Il existe toutefois dans le roman un « lieu-seuil » : il s’agit du balcon de la maison dans l’impasse, véritable fenêtre sur le monde pour les deux sœurs, en opposition à l’espace clos et solitaire du dedans ; il leur permet de s’éloigner du quotidien, des habitudes grises et méthodiques de la maison, de la discipline de leur maître. C’est sur le balcon qu’on voit se développer le rapport de consolation qui, dans la première partie du roman, permet aux deux femmes, en quelque sorte, de fuir ensemble la réalité dans le souvenir et dans la rêverie de l’une ou de l’autre. Leur amitié constitue leur force : la solitude partagée est une solitude constitutive contrairement à celle qui les atteindra à la fin de l’histoire.
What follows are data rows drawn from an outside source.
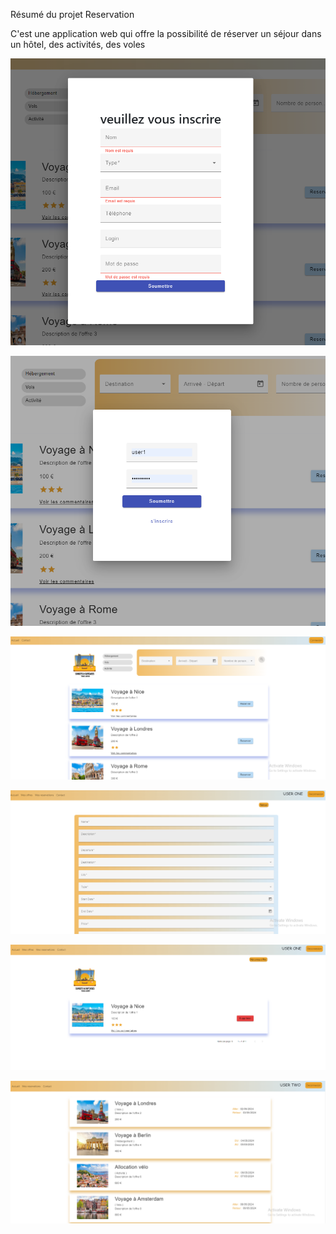 
Résumé du projet Reservation

C'est une application web qui offre la possibilité de réserver un séjour dans un hôtel, des activités, des voles 

![Page login : ](https://github.com/syrine2008/projet-reservation-front/blob/dev/src/assets/img/inscription.png)

![Page login : ](https://github.com/syrine2008/projet-reservation-front/blob/dev/src/assets/img/login.png)

![Page d'Accueil : ](https://github.com/syrine2008/projet-reservation-front/blob/dev/src/assets/img/acceuil.png)

![Page creation de l'offre](https://github.com/syrine2008/projet-reservation-front/blob/dev/src/assets/img/createOffre.png)


![Page liste des offres de l'entrepreuneur : ](https://github.com/syrine2008/projet-reservation-front/blob/dev/src/assets/img/listeDesOffres.png)

![Page liste des reservation ](https://github.com/syrine2008/projet-reservation-front/blob/dev/src/assets/img/reservation.png)


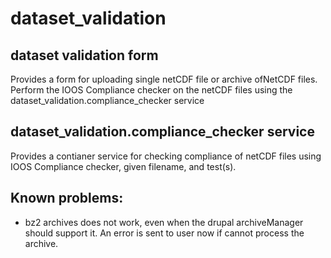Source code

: # dataset_validation

## dataset validation form
Provides a form for uploading single netCDF file or archive ofNetCDF files.
Perform the IOOS Compliance checker on the netCDF files using the dataset_validation.compliance_checker service


## dataset_validation.compliance_checker service
Provides a contianer service for checking compliance of netCDF files using IOOS Compliance checker, given filename, and test(s).



## Known problems:
- bz2 archives does not work, even when the drupal archiveManager should support it. An error is sent to user now if cannot process the archive.
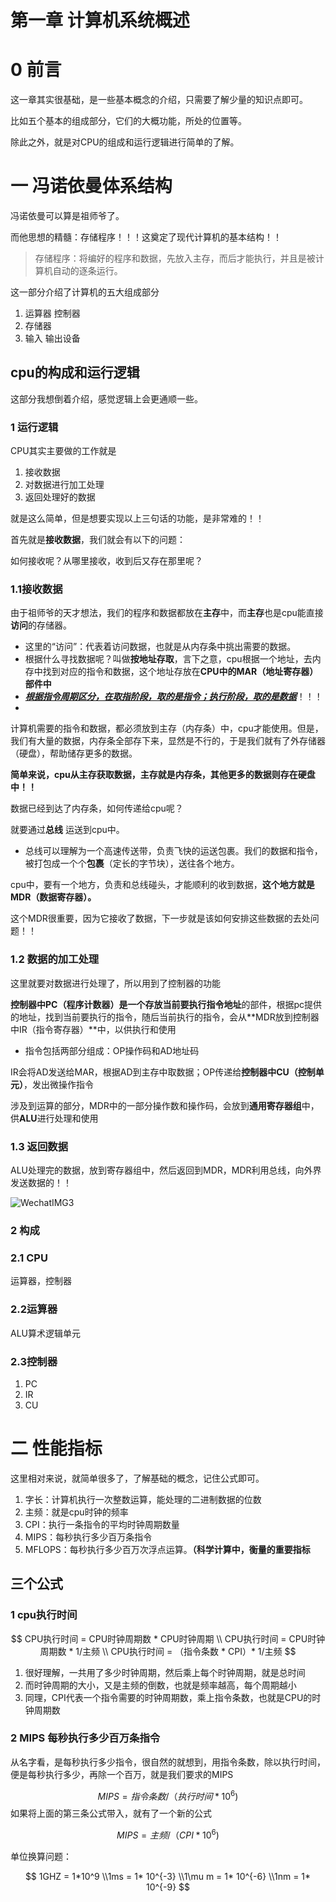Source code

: # 第一章 计算机系统概述

# 0 前言

这一章其实很基础，是一些基本概念的介绍，只需要了解少量的知识点即可。

比如五个基本的组成部分，它们的大概功能，所处的位置等。

除此之外，就是对CPU的组成和运行逻辑进行简单的了解。

# 一 冯诺依曼体系结构

冯诺依曼可以算是祖师爷了。

而他思想的精髓：存储程序！！！这奠定了现代计算机的基本结构！！

>存储程序：将编好的程序和数据，先放入主存，而后才能执行，并且是被计算机自动的逐条运行。

这一部分介绍了计算机的五大组成部分

1. 运算器 控制器
2. 存储器
3. 输入 输出设备

## cpu的构成和运行逻辑

这部分我想倒着介绍，感觉逻辑上会更通顺一些。

### 1 运行逻辑

CPU其实主要做的工作就是

1. 接收数据
2. 对数据进行加工处理
3. 返回处理好的数据

就是这么简单，但是想要实现以上三句话的功能，是非常难的！！

首先就是**接收数据**，我们就会有以下的问题：

如何接收呢？从哪里接收，收到后又存在那里呢？

### 1.1接收数据

由于祖师爷的天才想法，我们的程序和数据都放在**主存**中，而**主存**也是cpu能直接**访问**的存储器。

- 这里的“访问”：代表着访问数据，也就是从内存条中挑出需要的数据。
- 根据什么寻找数据呢？叫做**按地址存取**，言下之意，cpu根据一个地址，去内存中找到对应的指令和数据，这个地址存放在**CPU中的MAR（地址寄存器）部件中**
- **<u>*根据指令周期区分，在取指阶段，取的是指令；执行阶段，取的是数据*</u>**！！！
- 

计算机需要的指令和数据，都必须放到主存（内存条）中，cpu才能使用。但是，我们有大量的数据，内存条全部存下来，显然是不行的，于是我们就有了外存储器（硬盘），帮助储存更多的数据。



**简单来说，cpu从主存获取数据，主存就是内存条，其他更多的数据则存在硬盘中！！**



数据已经到达了内存条，如何传递给cpu呢？

就要通过**总线** 运送到cpu中。

- 总线可以理解为一个高速传送带，负责飞快的运送包裹。我们的数据和指令，被打包成一个个**包裹**（定长的字节块），送往各个地方。

cpu中，要有一个地方，负责和总线碰头，才能顺利的收到数据，**这个地方就是MDR（数据寄存器）。**

这个MDR很重要，因为它接收了数据，下一步就是该如何安排这些数据的去处问题！！

### 1.2 数据的加工处理

这里就要对数据进行处理了，所以用到了控制器的功能

**控制器中PC（程序计数器）**是一个存放当前要**执行指令地址**的部件，根据pc提供的地址，找到当前要执行的指令，随后当前执行的指令，会从**MDR放到控制器中IR（指令寄存器）**中，以供执行和使用

- 指令包括两部分组成：OP操作码和AD地址码

IR会将AD发送给MAR，根据AD到主存中取数据；OP传递给**控制器中CU（控制单元）**，发出微操作指令

涉及到运算的部分，MDR中的一部分操作数和操作码，会放到**通用寄存器组**中，供**ALU**进行处理和使用

### 1.3 返回数据

ALU处理完的数据，放到寄存器组中，然后返回到MDR，MDR利用总线，向外界发送数据的！！

![WechatIMG3](https://picgo-sy.oss-cn-beijing.aliyuncs.com/test/WechatIMG3.jpeg)

### 2 构成

### 2.1 CPU

运算器，控制器

### 2.2运算器 

ALU算术逻辑单元

### 2.3控制器

1. PC
2. IR
3. CU



# 二 性能指标

这里相对来说，就简单很多了，了解基础的概念，记住公式即可。

1. 字长：计算机执行一次整数运算，能处理的二进制数据的位数
2. 主频：就是cpu时钟的频率
3. CPI：执行一条指令的平均时钟周期数量
4. MIPS：每秒执行多少百万条指令
5. MFLOPS：每秒执行多少百万次浮点运算。**（科学计算中，衡量的重要指标**

## 三个公式

### 1 cpu执行时间

$$
CPU执行时间 = CPU时钟周期数 * CPU时钟周期 \\
CPU执行时间 = CPU时钟周期数 * 1/主频 \\
CPU执行时间 = （指令条数 * CPI）* 1/主频
$$

1. 很好理解，一共用了多少时钟周期，然后乘上每个时钟周期，就是总时间
2. 而时钟周期的大小，又是主频的倒数，也就是频率越高，每个周期越小
3. 同理，CPI代表一个指令需要的时钟周期数，乘上指令条数，也就是CPU的时钟周期数

### 2 MIPS 每秒执行多少百万条指令

从名字看，是每秒执行多少指令，很自然的就想到，用指令条数，除以执行时间，便是每秒执行多少，再除一个百万，就是我们要求的MIPS


$$
MIPS = 指令条数  / （执行时间 * 10^6)
$$
如果将上面的第三条公式带入，就有了一个新的公式


$$
MIPS = 主频  / （CPI * 10^6)
$$

单位换算问题：


$$
1GHZ = 1*10^9 \\1ms = 1* 10^{-3} \\1\mu m = 1* 10^{-6} \\1nm = 1* 10^{-9}
$$

​					
​				
​				
​						
​			


​				
​				
​					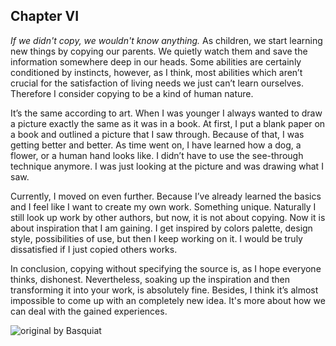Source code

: ## Chapter VI ##

*If we didn't copy, we wouldn't know anything.*
As children, we start learning new things by copying our parents. We quietly watch them and save the information somewhere deep in our heads. Some abilities are certainly conditioned by instincts, however, as I think, most abilities which aren’t crucial for the satisfaction of living needs we just can’t learn ourselves. Therefore I consider copying to be a kind of human nature. 

It’s the same according to art. When I was younger I always wanted to draw a picture exactly the same as it was in a book. At first, I put a blank paper on a book and outlined a picture that I saw through. Because of that, I was getting better and better. As time went on, I have learned how a dog, a flower, or a human hand looks like. I didn’t have to use the see-through technique anymore. I was just looking at the picture and was drawing what I saw.

Currently, I moved on even further. Because I’ve already learned the basics and I feel like I want to create my own work. Something unique. Naturally I still look up work by other authors, but now, it is not about copying. Now it is about inspiration that I am gaining. I get inspired by colors palette, design style, possibilities of use, but then I keep working on it. I would be truly dissatisfied if I just copied others works. 

In conclusion, copying without specifying the source is, as I hope everyone thinks, dishonest. Nevertheless, soaking up the inspiration and then transforming it into your work, is absolutely fine. Besides, I think it’s almost impossible to come up with an completely new idea. It's more about how we can deal with the gained experiences.

![original by Basquiat](04.img/kral-basquait.jpg)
Le roman commence avec l’image du balcon où la plus jeune sœur Nicolina, vit un véritable moment of being25 :
Nicolina cousait sur le balcon ; elle se hâtait de finir son ouvrage, dans la lumière blême du crépuscule. […] Pour elle c’était l’heure la plus tranquille de la journée : elle avait fini avec les tâches ménagères. Mais c’était aussi un moment de mélancolie. Dans la maison, dans l’air, dans les cœurs, le temps marquait une pause, le silence se faisait poignant. Les rêves, les regrets, les espoirs semblaient alors s’avancer en cortège, dans la lumière incertaine qui baignait le ciel. Et nul n’interrompait les songes vagues, inachevés26.
L’espace raconte l’intimité du personnage : le balcon incarne la chambre à soi27 de Nicolina, à savoir l’espace où la femme peut s’interroger sur elle-même, ses besoins et ses désirs afin de se connaître. Elle retrouve tout particulièrement parmi ses pensées l’image heureuse de sa maison d’enfance ouverte « sur les champs, devant le ciel immense » en opposition à celle de don Lucio, qui est limitée par « la ruelle étranglée, profonde et sombre comme un puits vide28 ». La maison de l’enfance apparaît comme un berceau impérissable et cela souligne la différence et l’impossible conciliation entre l’espace du passé et celui du présent de l’histoire. Le souvenir de la demeure du passé, qui n’existe plus telle qu’elle était, est revécu par le personnage comme une rêverie : une rêverie où on peut se reposer et par le rêve s’évader.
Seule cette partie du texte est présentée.